Exercise: Using the entries that follow, write out the line containing "## Add samplers STSP and LTSP", the line containing "255 characters. | [optional]", and every line between them, exactly and nothing else.

Information supplied:
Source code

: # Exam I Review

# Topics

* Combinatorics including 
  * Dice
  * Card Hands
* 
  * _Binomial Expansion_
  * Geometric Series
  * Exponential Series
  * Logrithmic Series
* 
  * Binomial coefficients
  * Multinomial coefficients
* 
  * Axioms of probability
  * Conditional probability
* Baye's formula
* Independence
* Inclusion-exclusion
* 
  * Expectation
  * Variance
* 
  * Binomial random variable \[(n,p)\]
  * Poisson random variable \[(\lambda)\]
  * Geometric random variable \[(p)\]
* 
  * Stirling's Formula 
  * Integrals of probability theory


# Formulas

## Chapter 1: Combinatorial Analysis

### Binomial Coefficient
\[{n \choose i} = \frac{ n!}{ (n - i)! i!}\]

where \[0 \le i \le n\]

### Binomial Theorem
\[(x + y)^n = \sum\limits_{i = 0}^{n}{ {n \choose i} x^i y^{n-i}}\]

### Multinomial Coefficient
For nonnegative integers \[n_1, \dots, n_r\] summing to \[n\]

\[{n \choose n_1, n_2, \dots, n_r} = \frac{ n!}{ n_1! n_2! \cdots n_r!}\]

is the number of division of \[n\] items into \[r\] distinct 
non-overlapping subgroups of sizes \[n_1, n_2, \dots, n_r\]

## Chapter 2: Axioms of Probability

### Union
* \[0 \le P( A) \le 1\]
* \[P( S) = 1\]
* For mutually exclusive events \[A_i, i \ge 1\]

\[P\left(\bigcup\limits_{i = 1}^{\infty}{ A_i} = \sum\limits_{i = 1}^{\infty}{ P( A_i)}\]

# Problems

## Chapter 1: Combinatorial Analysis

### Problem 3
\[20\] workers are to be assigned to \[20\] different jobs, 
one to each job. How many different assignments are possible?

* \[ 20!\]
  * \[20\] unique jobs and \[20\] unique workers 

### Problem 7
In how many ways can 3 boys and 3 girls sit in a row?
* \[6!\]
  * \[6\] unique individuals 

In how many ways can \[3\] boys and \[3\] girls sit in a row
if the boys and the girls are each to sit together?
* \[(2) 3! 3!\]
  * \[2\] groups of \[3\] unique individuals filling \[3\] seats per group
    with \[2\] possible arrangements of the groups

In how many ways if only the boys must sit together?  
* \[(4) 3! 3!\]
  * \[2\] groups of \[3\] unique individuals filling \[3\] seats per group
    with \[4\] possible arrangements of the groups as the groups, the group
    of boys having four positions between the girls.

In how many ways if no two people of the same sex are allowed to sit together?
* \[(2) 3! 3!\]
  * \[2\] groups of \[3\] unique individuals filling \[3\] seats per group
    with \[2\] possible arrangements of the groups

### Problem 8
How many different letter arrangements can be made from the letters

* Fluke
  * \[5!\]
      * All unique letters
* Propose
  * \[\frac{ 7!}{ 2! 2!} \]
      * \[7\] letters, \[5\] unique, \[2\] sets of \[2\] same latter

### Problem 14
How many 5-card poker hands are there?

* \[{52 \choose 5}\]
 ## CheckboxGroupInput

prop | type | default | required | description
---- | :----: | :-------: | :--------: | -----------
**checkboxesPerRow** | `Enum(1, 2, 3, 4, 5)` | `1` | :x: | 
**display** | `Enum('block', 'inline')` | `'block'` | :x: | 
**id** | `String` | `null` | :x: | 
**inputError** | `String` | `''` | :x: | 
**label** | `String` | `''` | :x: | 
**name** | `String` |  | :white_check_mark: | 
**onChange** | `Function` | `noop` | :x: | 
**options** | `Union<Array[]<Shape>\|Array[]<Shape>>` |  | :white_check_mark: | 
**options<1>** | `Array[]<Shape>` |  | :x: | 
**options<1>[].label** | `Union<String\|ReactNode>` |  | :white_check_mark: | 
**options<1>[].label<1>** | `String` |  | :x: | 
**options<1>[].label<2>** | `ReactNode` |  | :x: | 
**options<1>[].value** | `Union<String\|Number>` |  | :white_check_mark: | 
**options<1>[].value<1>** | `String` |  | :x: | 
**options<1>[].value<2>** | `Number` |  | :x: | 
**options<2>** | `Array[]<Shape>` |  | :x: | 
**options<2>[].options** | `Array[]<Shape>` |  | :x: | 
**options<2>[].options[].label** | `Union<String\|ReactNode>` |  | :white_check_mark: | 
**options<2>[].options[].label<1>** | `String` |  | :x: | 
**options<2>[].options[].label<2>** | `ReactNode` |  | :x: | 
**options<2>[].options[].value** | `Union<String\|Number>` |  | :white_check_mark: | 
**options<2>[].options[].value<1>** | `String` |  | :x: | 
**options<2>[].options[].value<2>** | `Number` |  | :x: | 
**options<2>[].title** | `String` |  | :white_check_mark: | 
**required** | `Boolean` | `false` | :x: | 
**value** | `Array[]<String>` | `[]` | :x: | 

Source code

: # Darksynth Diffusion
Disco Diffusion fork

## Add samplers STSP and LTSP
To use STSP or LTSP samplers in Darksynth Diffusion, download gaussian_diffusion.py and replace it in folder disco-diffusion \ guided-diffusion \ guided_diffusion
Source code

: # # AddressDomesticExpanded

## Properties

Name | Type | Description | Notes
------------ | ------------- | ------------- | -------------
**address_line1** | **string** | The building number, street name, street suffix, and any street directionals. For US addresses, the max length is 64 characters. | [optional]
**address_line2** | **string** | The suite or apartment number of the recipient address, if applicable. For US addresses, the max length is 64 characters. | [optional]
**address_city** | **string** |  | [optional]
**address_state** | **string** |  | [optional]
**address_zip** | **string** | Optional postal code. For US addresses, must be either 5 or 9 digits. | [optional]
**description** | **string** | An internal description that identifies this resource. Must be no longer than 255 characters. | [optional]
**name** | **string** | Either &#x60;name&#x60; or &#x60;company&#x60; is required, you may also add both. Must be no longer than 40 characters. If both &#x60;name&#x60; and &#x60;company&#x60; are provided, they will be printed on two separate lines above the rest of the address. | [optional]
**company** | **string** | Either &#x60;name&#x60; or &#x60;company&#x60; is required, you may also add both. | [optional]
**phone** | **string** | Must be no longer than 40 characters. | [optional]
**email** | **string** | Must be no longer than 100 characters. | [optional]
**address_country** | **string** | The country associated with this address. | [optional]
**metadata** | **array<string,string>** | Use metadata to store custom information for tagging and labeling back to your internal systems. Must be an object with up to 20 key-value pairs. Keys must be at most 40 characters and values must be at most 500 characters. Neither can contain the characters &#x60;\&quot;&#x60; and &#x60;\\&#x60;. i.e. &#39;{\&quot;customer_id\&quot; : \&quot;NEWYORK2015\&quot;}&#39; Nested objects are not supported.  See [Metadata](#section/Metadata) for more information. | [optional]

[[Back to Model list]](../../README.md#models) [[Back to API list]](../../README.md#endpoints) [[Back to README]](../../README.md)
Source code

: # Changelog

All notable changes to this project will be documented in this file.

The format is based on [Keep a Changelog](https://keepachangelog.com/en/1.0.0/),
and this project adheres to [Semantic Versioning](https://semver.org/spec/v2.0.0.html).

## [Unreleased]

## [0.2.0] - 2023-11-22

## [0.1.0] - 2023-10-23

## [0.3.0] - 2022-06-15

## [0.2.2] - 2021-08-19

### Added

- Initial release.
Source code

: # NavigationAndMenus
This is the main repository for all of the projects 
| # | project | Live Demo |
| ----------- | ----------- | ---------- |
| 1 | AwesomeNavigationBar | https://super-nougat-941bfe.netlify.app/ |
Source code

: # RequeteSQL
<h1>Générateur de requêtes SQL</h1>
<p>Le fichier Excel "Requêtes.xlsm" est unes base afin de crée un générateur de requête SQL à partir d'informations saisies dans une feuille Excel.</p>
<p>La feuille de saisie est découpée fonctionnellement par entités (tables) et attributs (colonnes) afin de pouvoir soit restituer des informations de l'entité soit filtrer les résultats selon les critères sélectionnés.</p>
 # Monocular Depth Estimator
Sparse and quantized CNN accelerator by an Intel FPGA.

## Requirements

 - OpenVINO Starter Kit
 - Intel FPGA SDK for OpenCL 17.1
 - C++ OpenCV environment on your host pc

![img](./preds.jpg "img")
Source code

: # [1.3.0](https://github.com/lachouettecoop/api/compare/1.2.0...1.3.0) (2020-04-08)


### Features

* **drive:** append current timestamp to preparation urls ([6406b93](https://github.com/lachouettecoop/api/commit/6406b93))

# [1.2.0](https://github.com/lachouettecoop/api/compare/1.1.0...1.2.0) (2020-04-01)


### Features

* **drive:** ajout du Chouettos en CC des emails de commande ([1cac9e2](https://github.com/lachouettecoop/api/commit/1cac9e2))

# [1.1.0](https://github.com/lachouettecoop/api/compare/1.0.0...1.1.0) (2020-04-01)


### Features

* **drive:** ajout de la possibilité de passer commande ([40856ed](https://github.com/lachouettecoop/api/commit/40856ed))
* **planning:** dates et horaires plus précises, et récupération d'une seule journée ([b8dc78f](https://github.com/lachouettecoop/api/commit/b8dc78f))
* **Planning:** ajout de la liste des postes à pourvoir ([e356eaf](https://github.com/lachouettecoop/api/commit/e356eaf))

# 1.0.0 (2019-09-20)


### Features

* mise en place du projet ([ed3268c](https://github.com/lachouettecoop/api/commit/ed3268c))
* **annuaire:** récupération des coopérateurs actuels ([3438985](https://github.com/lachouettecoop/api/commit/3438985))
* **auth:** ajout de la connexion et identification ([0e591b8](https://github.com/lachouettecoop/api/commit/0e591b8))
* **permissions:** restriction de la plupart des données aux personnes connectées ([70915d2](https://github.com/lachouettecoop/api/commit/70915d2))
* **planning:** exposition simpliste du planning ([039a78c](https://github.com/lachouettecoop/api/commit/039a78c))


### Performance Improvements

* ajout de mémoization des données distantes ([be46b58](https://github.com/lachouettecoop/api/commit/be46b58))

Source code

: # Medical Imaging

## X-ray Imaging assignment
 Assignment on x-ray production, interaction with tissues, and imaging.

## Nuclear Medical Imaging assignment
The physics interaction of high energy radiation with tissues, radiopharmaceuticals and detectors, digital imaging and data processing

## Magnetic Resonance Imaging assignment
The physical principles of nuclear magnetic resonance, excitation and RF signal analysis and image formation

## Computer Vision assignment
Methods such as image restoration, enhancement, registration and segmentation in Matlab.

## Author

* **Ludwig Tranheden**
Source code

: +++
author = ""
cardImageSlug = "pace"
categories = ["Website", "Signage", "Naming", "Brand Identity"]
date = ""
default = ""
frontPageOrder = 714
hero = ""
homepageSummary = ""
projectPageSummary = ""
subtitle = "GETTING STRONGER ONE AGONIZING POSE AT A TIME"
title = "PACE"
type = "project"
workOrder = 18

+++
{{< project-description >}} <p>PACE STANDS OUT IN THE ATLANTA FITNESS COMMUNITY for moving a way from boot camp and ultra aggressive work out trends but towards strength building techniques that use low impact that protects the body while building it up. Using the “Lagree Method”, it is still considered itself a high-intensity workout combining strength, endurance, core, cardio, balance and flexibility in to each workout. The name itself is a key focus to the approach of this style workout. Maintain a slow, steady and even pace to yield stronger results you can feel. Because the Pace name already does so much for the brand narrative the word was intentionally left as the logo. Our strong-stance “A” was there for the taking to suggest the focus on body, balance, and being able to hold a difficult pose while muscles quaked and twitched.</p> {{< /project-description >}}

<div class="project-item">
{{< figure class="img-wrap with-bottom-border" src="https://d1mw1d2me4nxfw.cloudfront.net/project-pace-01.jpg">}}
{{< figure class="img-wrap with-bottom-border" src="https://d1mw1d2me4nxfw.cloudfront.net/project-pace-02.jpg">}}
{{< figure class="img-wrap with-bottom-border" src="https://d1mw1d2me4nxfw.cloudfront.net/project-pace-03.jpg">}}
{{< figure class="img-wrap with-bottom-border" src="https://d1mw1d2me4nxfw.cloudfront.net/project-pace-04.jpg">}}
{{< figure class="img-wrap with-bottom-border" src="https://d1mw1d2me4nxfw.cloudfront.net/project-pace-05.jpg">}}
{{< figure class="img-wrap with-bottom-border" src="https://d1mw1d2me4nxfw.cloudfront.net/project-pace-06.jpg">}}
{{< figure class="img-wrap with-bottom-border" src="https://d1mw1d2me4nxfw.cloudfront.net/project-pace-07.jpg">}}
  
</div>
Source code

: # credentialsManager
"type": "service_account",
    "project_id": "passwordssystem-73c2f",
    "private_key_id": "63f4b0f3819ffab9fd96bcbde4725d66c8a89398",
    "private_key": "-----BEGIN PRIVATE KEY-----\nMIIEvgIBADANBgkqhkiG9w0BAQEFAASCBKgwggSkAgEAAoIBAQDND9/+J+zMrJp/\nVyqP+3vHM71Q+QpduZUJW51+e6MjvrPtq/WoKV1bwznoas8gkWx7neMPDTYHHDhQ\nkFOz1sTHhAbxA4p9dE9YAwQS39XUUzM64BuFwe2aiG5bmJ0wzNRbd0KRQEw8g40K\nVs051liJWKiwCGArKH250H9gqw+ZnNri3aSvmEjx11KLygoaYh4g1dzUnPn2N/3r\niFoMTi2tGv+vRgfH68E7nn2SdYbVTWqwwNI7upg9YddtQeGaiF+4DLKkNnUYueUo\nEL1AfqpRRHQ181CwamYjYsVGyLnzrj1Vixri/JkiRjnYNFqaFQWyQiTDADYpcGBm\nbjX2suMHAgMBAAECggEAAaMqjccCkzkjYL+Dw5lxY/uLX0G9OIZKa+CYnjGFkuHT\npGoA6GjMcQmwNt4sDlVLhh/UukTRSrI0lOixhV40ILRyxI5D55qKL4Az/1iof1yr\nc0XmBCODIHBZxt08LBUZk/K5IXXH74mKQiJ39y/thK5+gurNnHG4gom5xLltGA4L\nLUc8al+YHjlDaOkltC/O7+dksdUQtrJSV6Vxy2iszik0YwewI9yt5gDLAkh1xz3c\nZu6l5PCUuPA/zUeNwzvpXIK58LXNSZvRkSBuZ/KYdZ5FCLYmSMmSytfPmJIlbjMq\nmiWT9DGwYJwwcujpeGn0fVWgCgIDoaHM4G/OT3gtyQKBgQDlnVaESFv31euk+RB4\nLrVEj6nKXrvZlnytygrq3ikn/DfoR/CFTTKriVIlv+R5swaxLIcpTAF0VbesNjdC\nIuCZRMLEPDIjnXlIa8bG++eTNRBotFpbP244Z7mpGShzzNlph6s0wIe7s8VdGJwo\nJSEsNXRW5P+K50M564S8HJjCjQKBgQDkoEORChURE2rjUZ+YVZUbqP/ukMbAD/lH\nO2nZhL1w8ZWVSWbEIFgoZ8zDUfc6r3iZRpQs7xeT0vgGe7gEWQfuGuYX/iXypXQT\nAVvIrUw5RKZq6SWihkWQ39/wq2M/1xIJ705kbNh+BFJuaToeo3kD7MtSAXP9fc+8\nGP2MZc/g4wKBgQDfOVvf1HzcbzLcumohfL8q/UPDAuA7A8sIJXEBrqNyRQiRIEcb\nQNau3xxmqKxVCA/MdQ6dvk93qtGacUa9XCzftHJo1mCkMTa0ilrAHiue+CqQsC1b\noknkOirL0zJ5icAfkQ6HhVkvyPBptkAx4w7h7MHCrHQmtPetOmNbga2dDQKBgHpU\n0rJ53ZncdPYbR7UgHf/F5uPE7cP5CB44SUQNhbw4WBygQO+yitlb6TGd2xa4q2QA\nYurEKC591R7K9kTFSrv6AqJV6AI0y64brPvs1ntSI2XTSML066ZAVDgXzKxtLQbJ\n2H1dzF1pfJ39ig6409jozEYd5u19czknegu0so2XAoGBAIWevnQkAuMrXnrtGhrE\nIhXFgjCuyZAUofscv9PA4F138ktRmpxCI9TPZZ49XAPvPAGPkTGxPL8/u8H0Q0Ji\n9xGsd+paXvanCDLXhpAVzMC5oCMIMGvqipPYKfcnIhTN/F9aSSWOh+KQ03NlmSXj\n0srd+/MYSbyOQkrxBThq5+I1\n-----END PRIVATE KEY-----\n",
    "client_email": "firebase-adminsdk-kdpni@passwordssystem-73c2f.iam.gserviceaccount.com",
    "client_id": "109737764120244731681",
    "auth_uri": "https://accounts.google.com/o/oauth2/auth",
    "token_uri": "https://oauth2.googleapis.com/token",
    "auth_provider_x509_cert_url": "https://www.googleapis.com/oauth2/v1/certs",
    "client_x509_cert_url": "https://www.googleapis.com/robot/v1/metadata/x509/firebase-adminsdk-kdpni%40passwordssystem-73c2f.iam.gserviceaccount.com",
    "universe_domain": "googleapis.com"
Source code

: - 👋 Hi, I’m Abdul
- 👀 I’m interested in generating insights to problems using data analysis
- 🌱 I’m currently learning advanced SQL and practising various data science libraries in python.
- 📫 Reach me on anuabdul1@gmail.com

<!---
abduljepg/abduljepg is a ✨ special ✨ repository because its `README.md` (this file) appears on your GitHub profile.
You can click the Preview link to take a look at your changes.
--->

Answer for the task:
## Add samplers STSP and LTSP
To use STSP or LTSP samplers in Darksynth Diffusion, download gaussian_diffusion.py and replace it in folder disco-diffusion \ guided-diffusion \ guided_diffusion
Source code

: # # AddressDomesticExpanded

## Properties

Name | Type | Description | Notes
------------ | ------------- | ------------- | -------------
**address_line1** | **string** | The building number, street name, street suffix, and any street directionals. For US addresses, the max length is 64 characters. | [optional]
**address_line2** | **string** | The suite or apartment number of the recipient address, if applicable. For US addresses, the max length is 64 characters. | [optional]
**address_city** | **string** |  | [optional]
**address_state** | **string** |  | [optional]
**address_zip** | **string** | Optional postal code. For US addresses, must be either 5 or 9 digits. | [optional]
**description** | **string** | An internal description that identifies this resource. Must be no longer than 255 characters. | [optional]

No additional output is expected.